Newspaper review: Libya hogging the headlines
Events in Libya and their repercussions continue to take centre stage in Thursday's papers.
The Daily Mail declares itself decidedly unimpressed with efforts to evacuate the hundreds of Britons still trapped in Libya.
The Mail complains that "our rescue plane is broken down at Gatwick; our warship won't dock till it's safe; and, oh yes, the Deputy PM is on holiday".
According to the Daily Telegraph, David Cameron is struggling to get a grip on a "sluggish" government operation.
The Independent's Robert Fisk has made it to Tripoli and the paper leads with what it bills as the "first dispatch from Libya's war-torn capital".
Fisk speaks of up to 15,000 men, women and children besieging Tripoli's international airport, shouting and screaming for seats on flights out.
In the city itself, Fisk says, there is little sign of opposition to Colonel Gaddafi but plenty of loyalists armed with Kalashnikov rifles. He says a "numbed" population has little food and the centre of Tripoli is shuttered.
The Guardian says its correspondent, Martin Chulov, is the first Western journalist to reach Benghazi, where Libya's uprising began.
Chulov says there is barely a trace of the colonel, except for obscene graffiti mocking him on the walls where his portraits used to hang.
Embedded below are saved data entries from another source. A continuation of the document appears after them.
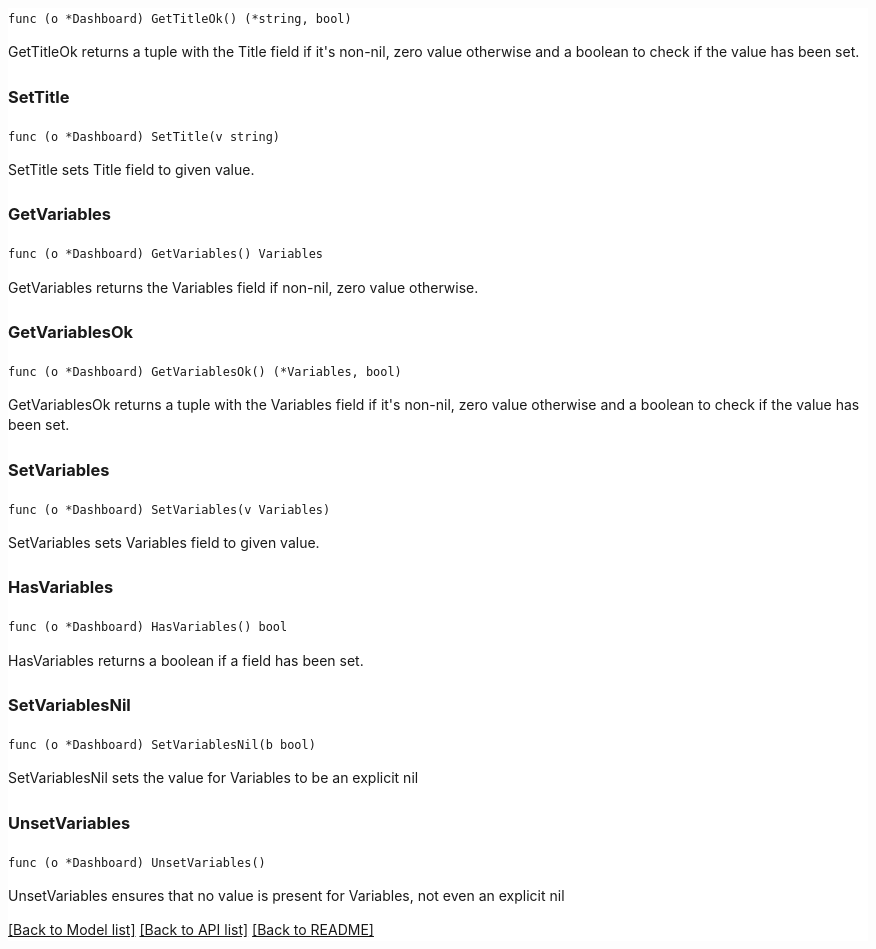 `func (o *Dashboard) GetTitleOk() (*string, bool)`

GetTitleOk returns a tuple with the Title field if it's non-nil, zero value otherwise
and a boolean to check if the value has been set.

### SetTitle

`func (o *Dashboard) SetTitle(v string)`

SetTitle sets Title field to given value.


### GetVariables

`func (o *Dashboard) GetVariables() Variables`

GetVariables returns the Variables field if non-nil, zero value otherwise.

### GetVariablesOk

`func (o *Dashboard) GetVariablesOk() (*Variables, bool)`

GetVariablesOk returns a tuple with the Variables field if it's non-nil, zero value otherwise
and a boolean to check if the value has been set.

### SetVariables

`func (o *Dashboard) SetVariables(v Variables)`

SetVariables sets Variables field to given value.

### HasVariables

`func (o *Dashboard) HasVariables() bool`

HasVariables returns a boolean if a field has been set.

### SetVariablesNil

`func (o *Dashboard) SetVariablesNil(b bool)`

 SetVariablesNil sets the value for Variables to be an explicit nil

### UnsetVariables
`func (o *Dashboard) UnsetVariables()`

UnsetVariables ensures that no value is present for Variables, not even an explicit nil

[[Back to Model list]](../README.md#documentation-for-models) [[Back to API list]](../README.md#documentation-for-api-endpoints) [[Back to README]](../README.md)


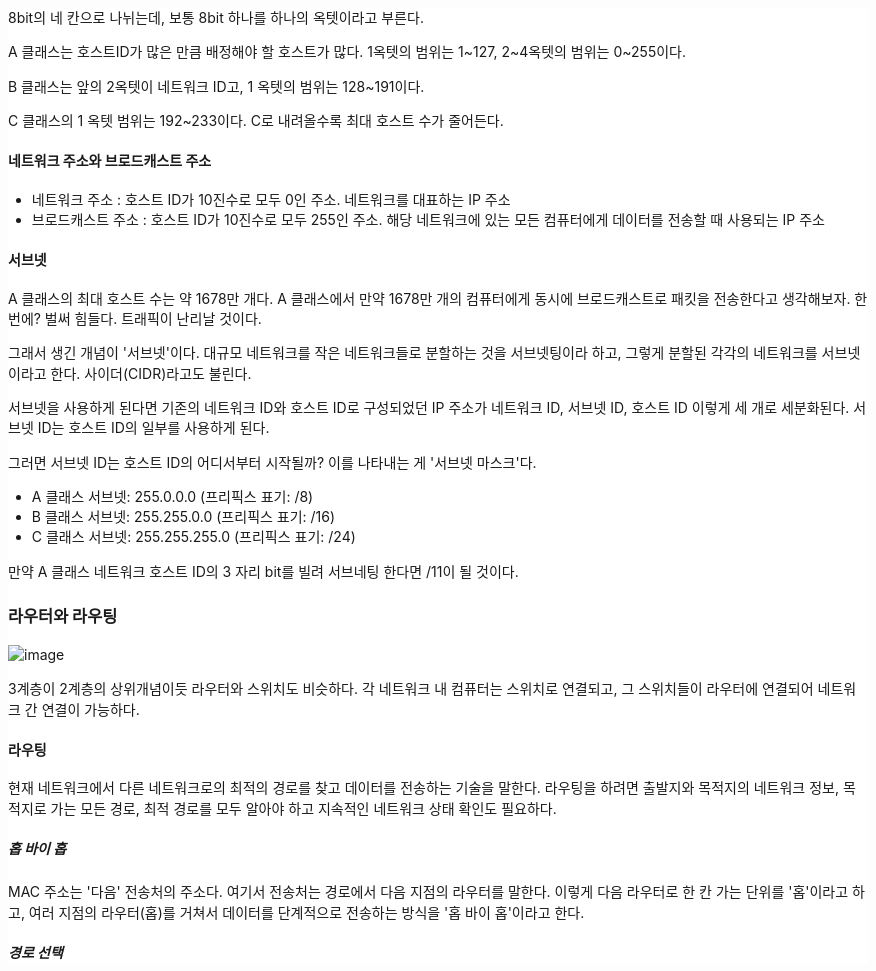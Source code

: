 8bit의 네 칸으로 나뉘는데, 보통 8bit 하나를 하나의 옥텟이라고 부른다. 

A 클래스는 호스트ID가 많은 만큼 배정해야 할 호스트가 많다. 1옥텟의 범위는 1~127, 2~4옥텟의 범위는 0~255이다.

B 클래스는 앞의 2옥텟이 네트워크 ID고, 1 옥텟의 범위는 128~191이다. 

C 클래스의 1 옥텟 범위는 192~233이다. C로 내려올수록 최대 호스트 수가 줄어든다.

#### 네트워크 주소와 브로드캐스트 주소

* 네트워크 주소
  : 호스트 ID가 10진수로 모두 0인 주소. 네트워크를 대표하는 IP 주소
* 브로드캐스트 주소
  : 호스트 ID가 10진수로 모두 255인 주소. 해당 네트워크에 있는 모든 컴퓨터에게 데이터를 전송할 때 사용되는 IP 주소



#### 서브넷

A 클래스의 최대 호스트 수는 약 1678만 개다. A 클래스에서 만약 1678만 개의 컴퓨터에게 동시에 브로드캐스트로 패킷을 전송한다고 생각해보자. 한 번에? 벌써 힘들다. 트래픽이 난리날 것이다.

그래서 생긴 개념이 '서브넷'이다. 대규모 네트워크를 작은 네트워크들로 분할하는 것을 서브넷팅이라 하고, 그렇게 분할된 각각의 네트워크를 서브넷이라고 한다. 사이더(CIDR)라고도 불린다.

서브넷을 사용하게 된다면 기존의 네트워크 ID와 호스트 ID로 구성되었던 IP 주소가 네트워크 ID, 서브넷 ID, 호스트 ID 이렇게 세 개로 세분화된다. 서브넷 ID는 호스트 ID의 일부를 사용하게 된다.

그러면 서브넷 ID는 호스트 ID의 어디서부터 시작될까? 이를 나타내는 게 '서브넷 마스크'다. 

* A 클래스 서브넷: 255.0.0.0 (프리픽스 표기: /8)
* B 클래스 서브넷: 255.255.0.0 (프리픽스 표기: /16)
* C 클래스 서브넷: 255.255.255.0 (프리픽스 표기: /24)

만약 A 클래스 네트워크 호스트 ID의 3 자리 bit를 빌려 서브네팅 한다면 /11이 될 것이다.



### 라우터와 라우팅

![image](https://media.vlpt.us/images/april_5/post/bd201dcb-b578-4a47-b2d2-9b39a86678b6/image.png)

3계층이 2계층의 상위개념이듯 라우터와 스위치도 비슷하다. 각 네트워크 내 컴퓨터는 스위치로 연결되고, 그 스위치들이 라우터에 연결되어 네트워크 간 연결이 가능하다.



#### 라우팅

현재 네트워크에서 다른 네트워크로의 최적의 경로를 찾고 데이터를 전송하는 기술을 말한다. 라우팅을 하려면 출발지와 목적지의 네트워크 정보, 목적지로 가는 모든 경로, 최적 경로를 모두 알아야 하고 지속적인 네트워크 상태 확인도 필요하다.



##### 홉 바이 홉

MAC 주소는 '다음' 전송처의 주소다. 여기서 전송처는 경로에서 다음 지점의 라우터를 말한다. 이렇게 다음 라우터로 한 칸 가는 단위를 '홉'이라고 하고, 여러 지점의 라우터(홉)를 거쳐서 데이터를 단계적으로 전송하는 방식을 '홉 바이 홉'이라고 한다.



##### 경로 선택
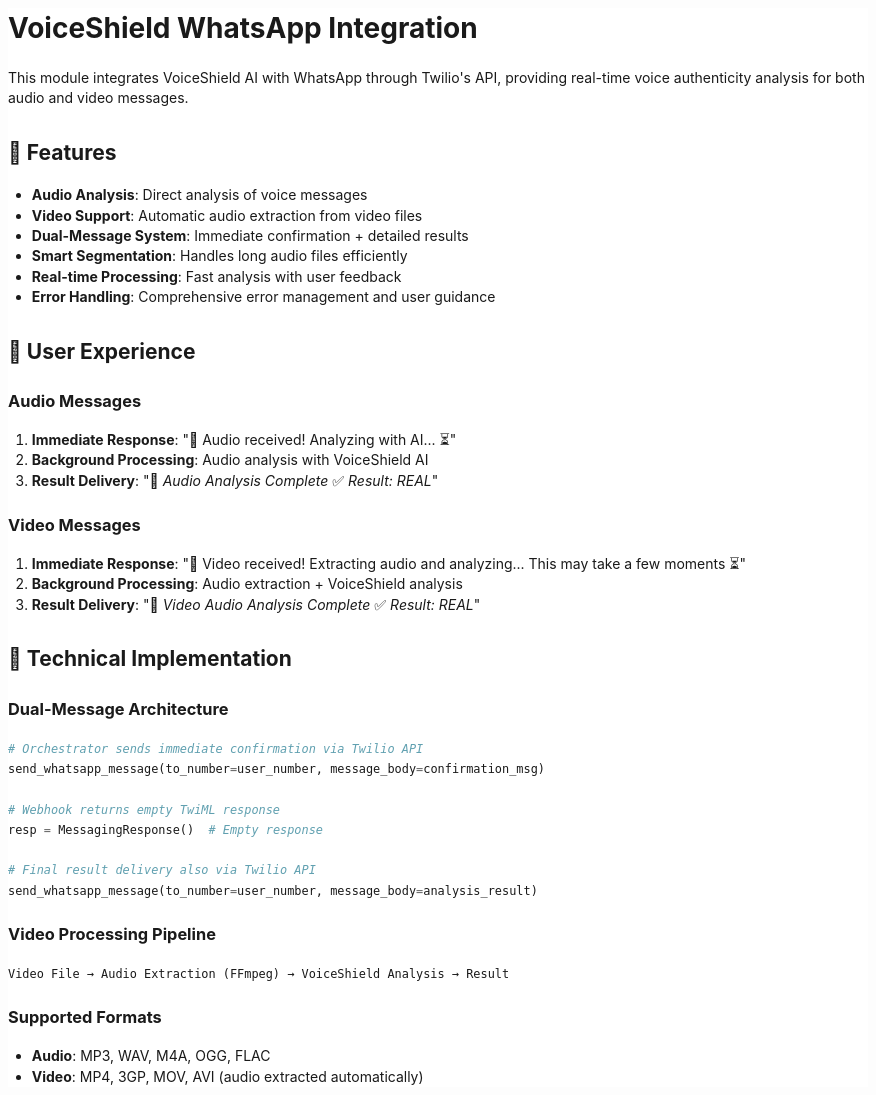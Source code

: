 # VoiceShield WhatsApp Integration

This module integrates VoiceShield AI with WhatsApp through Twilio's API, providing real-time voice authenticity analysis for both audio and video messages.

## 🎯 Features

- **Audio Analysis**: Direct analysis of voice messages
- **Video Support**: Automatic audio extraction from video files  
- **Dual-Message System**: Immediate confirmation + detailed results
- **Smart Segmentation**: Handles long audio files efficiently
- **Real-time Processing**: Fast analysis with user feedback
- **Error Handling**: Comprehensive error management and user guidance

## 📱 User Experience

### Audio Messages
1. **Immediate Response**: "🎤 Audio received! Analyzing with AI... ⏳"
2. **Background Processing**: Audio analysis with VoiceShield AI
3. **Result Delivery**: "🎤 *Audio Analysis Complete* ✅ *Result: REAL*"

### Video Messages  
1. **Immediate Response**: "🎥 Video received! Extracting audio and analyzing... This may take a few moments ⏳"
2. **Background Processing**: Audio extraction + VoiceShield analysis
3. **Result Delivery**: "🎥 *Video Audio Analysis Complete* ✅ *Result: REAL*"

## 🔧 Technical Implementation

### Dual-Message Architecture
```python
# Orchestrator sends immediate confirmation via Twilio API
send_whatsapp_message(to_number=user_number, message_body=confirmation_msg)

# Webhook returns empty TwiML response
resp = MessagingResponse()  # Empty response

# Final result delivery also via Twilio API
send_whatsapp_message(to_number=user_number, message_body=analysis_result)
```

### Video Processing Pipeline
```
Video File → Audio Extraction (FFmpeg) → VoiceShield Analysis → Result
```

### Supported Formats
- **Audio**: MP3, WAV, M4A, OGG, FLAC
- **Video**: MP4, 3GP, MOV, AVI (audio extracted automatically)
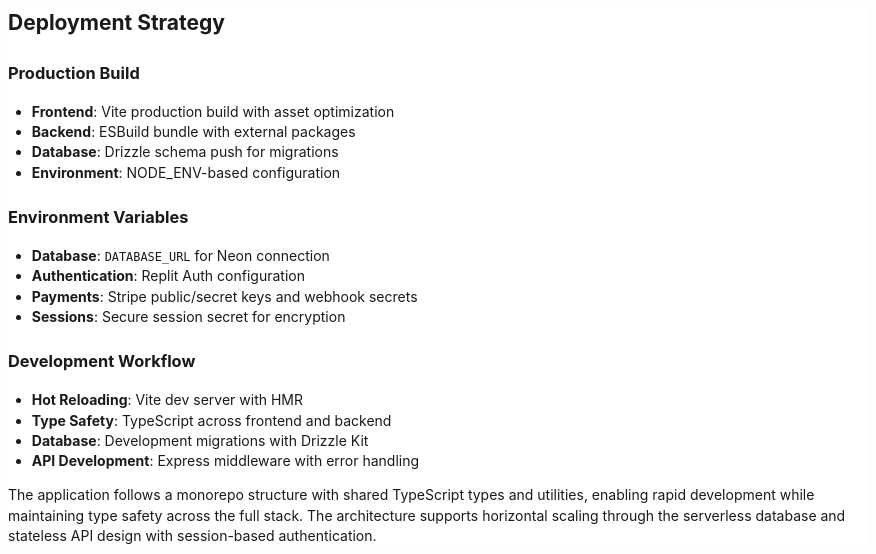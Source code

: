 ## Deployment Strategy

### Production Build
- **Frontend**: Vite production build with asset optimization
- **Backend**: ESBuild bundle with external packages
- **Database**: Drizzle schema push for migrations
- **Environment**: NODE_ENV-based configuration

### Environment Variables
- **Database**: `DATABASE_URL` for Neon connection
- **Authentication**: Replit Auth configuration
- **Payments**: Stripe public/secret keys and webhook secrets
- **Sessions**: Secure session secret for encryption

### Development Workflow
- **Hot Reloading**: Vite dev server with HMR
- **Type Safety**: TypeScript across frontend and backend
- **Database**: Development migrations with Drizzle Kit
- **API Development**: Express middleware with error handling

The application follows a monorepo structure with shared TypeScript types and utilities, enabling rapid development while maintaining type safety across the full stack. The architecture supports horizontal scaling through the serverless database and stateless API design with session-based authentication.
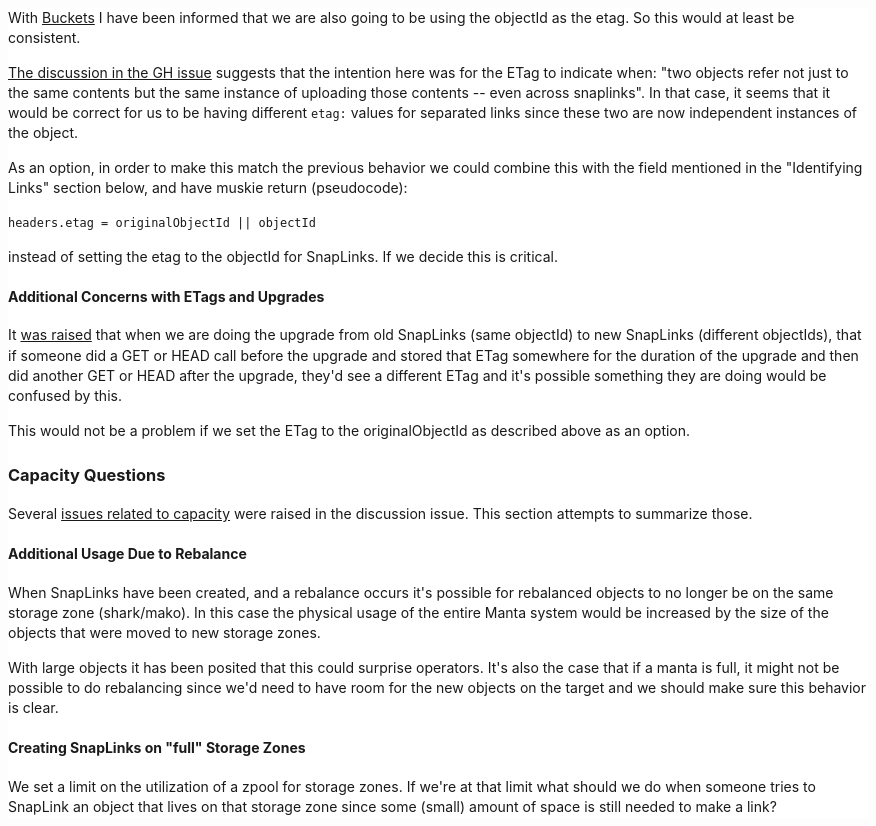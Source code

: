 With [Buckets](https://github.com/joyent/rfd/blob/master/rfd/0155/README.md) I
have been informed that we are also going to be using the objectId as the etag.
So this would at least be consistent.

[The discussion in the GH
issue](https://github.com/joyent/rfd/issues/135#issuecomment-501394987) suggests
that the intention here was for the ETag to indicate when: "two objects refer
not just to the same contents but the same instance of uploading those contents
-- even across snaplinks". In that case, it seems that it would be correct for
us to be having different `etag:` values for separated links since these two are
now independent instances of the object.

As an option, in order to make this match the previous behavior we could combine
this with the field mentioned in the "Identifying Links" section below, and have
muskie return (pseudocode):

```
headers.etag = originalObjectId || objectId
```

instead of setting the etag to the objectId for SnapLinks. If we decide this is
critical.

#### Additional Concerns with ETags and Upgrades

It [was raised](https://github.com/joyent/rfd/issues/135#issuecomment-501458279)
that when we are doing the upgrade from old SnapLinks (same objectId) to new
SnapLinks (different objectIds), that if someone did a GET or HEAD call before
the upgrade and stored that ETag somewhere for the duration of the upgrade and
then did another GET or HEAD after the upgrade, they'd see a different ETag and
it's possible something they are doing would be confused by this.

This would not be a problem if we set the ETag to the originalObjectId as
described above as an option.

### Capacity Questions

Several [issues related to capacity](https://github.com/joyent/rfd/issues/135#issuecomment-501458279)
were raised in the discussion issue. This section attempts to summarize those.

#### Additional Usage Due to Rebalance

When SnapLinks have been created, and a rebalance occurs it's possible for
rebalanced objects to no longer be on the same storage zone (shark/mako). In
this case the physical usage of the entire Manta system would be increased by
the size of the objects that were moved to new storage zones.

With large objects it has been posited that this could surprise operators. It's
also the case that if a manta is full, it might not be possible to do
rebalancing since we'd need to have room for the new objects on the target and
we should make sure this behavior is clear.

#### Creating SnapLinks on "full" Storage Zones

We set a limit on the utilization of a zpool for storage zones. If we're at that
limit what should we do when someone tries to SnapLink an object that lives on
that storage zone since some (small) amount of space is still needed to make a
link?
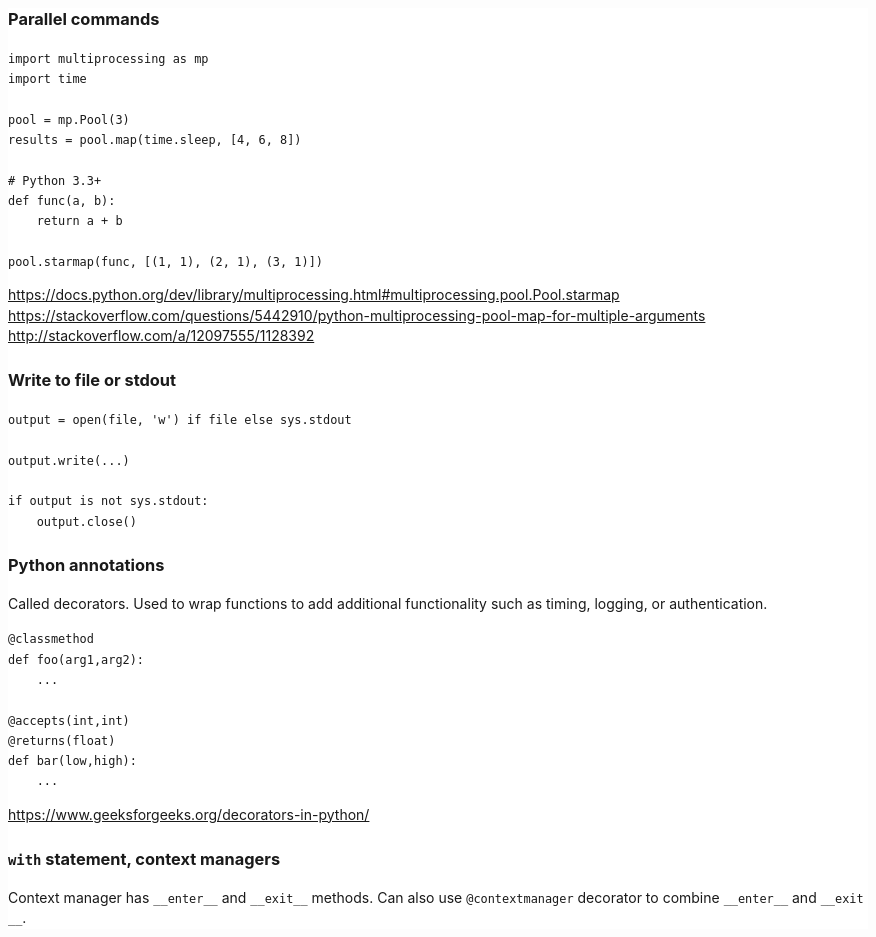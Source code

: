 
### Parallel commands

```
import multiprocessing as mp
import time

pool = mp.Pool(3)
results = pool.map(time.sleep, [4, 6, 8])

# Python 3.3+
def func(a, b):
    return a + b

pool.starmap(func, [(1, 1), (2, 1), (3, 1)])
```

https://docs.python.org/dev/library/multiprocessing.html#multiprocessing.pool.Pool.starmap
https://stackoverflow.com/questions/5442910/python-multiprocessing-pool-map-for-multiple-arguments
http://stackoverflow.com/a/12097555/1128392


### Write to file or stdout

```
output = open(file, 'w') if file else sys.stdout

output.write(...)

if output is not sys.stdout:
    output.close()
```


### Python annotations

Called decorators. Used to wrap functions to add additional functionality such as timing, logging, or authentication.

```
@classmethod
def foo(arg1,arg2):
    ...

@accepts(int,int)
@returns(float)
def bar(low,high):
    ...
```

https://www.geeksforgeeks.org/decorators-in-python/


### `with` statement, context managers

Context manager has `__enter__` and `__exit__` methods. Can also use `@contextmanager` decorator to combine `__enter__` and `__exit__`.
Several papers focus on a British builder who saved six people trapped in a collapsed building after the New Zealand earthquake. The Sun and the Daily Mirror say Carl Stockton had to overcame his own claustrophobia.
The Financial Times says it has been told by senior police and security figures in Northern Ireland that the parlous state of the economy has given a boost to dissident republicans.
A senior police officer says: "It's all very well saying the private sector has to create more jobs - but just talking about it won't stop [them]."
According to the Guardian, ministers are planning to cut many richer councils loose from Whitehall control in a major shake-up of local government funding in England.